** Task brief **
Which of the lines below include "true"? Each one should be copied out.

-----

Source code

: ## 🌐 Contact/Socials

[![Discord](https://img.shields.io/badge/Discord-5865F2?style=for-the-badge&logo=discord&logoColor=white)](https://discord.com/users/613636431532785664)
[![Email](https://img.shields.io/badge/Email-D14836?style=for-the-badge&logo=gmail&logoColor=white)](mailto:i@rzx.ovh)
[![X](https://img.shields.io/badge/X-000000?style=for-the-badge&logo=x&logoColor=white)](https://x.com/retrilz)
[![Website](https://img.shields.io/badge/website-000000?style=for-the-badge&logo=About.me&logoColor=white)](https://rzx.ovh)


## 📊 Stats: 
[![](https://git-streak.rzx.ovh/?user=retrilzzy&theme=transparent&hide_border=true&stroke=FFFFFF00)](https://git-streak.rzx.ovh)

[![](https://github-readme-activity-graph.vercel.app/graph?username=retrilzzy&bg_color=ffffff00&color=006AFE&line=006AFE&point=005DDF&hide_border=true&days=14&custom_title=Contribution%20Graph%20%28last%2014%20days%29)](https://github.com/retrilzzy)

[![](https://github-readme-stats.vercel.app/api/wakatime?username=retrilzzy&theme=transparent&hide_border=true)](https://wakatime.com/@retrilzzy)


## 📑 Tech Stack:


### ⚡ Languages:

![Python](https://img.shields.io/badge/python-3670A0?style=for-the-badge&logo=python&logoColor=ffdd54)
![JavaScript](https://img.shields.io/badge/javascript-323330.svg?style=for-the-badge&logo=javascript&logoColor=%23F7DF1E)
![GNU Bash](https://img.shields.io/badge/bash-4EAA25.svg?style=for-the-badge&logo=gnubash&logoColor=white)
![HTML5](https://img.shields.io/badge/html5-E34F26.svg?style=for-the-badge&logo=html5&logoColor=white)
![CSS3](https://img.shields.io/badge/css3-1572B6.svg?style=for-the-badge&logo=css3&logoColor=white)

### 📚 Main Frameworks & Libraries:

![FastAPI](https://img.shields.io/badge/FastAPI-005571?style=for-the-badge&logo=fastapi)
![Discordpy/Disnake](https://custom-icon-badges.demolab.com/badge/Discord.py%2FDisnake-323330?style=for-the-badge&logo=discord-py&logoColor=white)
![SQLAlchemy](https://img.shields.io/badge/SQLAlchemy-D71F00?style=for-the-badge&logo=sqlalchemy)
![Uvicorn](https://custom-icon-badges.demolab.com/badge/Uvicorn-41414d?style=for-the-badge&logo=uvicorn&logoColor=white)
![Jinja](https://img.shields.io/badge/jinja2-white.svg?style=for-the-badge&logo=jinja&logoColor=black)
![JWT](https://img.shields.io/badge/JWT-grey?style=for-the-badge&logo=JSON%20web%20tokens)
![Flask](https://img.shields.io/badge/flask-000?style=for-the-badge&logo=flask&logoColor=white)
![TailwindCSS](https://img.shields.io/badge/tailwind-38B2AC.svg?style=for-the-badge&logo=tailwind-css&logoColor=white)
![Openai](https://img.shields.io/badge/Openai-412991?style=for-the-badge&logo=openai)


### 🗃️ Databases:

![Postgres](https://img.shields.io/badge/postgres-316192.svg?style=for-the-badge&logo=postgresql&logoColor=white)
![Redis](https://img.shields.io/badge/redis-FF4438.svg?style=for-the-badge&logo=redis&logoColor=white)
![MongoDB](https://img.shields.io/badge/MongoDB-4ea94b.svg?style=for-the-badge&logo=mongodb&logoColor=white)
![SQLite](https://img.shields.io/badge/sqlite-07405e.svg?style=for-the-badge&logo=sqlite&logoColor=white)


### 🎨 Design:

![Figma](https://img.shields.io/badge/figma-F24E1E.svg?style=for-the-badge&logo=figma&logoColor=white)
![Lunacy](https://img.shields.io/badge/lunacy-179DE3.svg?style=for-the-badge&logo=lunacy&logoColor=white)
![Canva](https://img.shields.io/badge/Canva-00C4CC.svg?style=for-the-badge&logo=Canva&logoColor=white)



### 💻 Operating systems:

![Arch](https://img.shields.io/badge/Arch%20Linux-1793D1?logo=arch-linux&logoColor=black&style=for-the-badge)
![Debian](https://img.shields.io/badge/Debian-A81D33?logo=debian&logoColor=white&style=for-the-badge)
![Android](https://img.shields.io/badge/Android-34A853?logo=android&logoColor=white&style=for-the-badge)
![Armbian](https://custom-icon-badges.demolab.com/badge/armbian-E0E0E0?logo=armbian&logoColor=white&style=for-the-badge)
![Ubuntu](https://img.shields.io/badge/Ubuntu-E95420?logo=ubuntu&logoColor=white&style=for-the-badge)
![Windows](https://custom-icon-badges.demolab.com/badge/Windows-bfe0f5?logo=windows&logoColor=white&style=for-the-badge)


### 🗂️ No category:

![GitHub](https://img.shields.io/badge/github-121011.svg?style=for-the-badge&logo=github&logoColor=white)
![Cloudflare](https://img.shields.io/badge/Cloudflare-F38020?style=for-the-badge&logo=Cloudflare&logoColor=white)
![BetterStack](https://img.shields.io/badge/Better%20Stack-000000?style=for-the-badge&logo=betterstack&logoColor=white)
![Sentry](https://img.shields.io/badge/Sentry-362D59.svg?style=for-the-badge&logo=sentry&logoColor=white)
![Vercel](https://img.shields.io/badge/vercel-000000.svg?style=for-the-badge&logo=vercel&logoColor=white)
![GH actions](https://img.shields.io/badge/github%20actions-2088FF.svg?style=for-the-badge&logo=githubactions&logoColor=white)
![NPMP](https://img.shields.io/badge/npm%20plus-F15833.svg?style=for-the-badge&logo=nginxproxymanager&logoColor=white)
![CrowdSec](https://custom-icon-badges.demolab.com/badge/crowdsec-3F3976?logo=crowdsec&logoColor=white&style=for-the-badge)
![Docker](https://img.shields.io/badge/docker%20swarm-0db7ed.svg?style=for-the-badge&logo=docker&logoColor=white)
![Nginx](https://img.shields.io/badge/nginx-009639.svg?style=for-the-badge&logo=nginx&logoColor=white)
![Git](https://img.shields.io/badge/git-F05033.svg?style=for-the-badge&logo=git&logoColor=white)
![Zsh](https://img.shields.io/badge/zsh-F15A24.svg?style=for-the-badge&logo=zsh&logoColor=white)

-----

** Solution for this exercise **
[![](https://git-streak.rzx.ovh/?user=retrilzzy&theme=transparent&hide_border=true&stroke=FFFFFF00)](https://git-streak.rzx.ovh)
[![](https://github-readme-activity-graph.vercel.app/graph?username=retrilzzy&bg_color=ffffff00&color=006AFE&line=006AFE&point=005DDF&hide_border=true&days=14&custom_title=Contribution%20Graph%20%28last%2014%20days%29)](https://github.com/retrilzzy)
[![](https://github-readme-stats.vercel.app/api/wakatime?username=retrilzzy&theme=transparent&hide_border=true)](https://wakatime.com/@retrilzzy)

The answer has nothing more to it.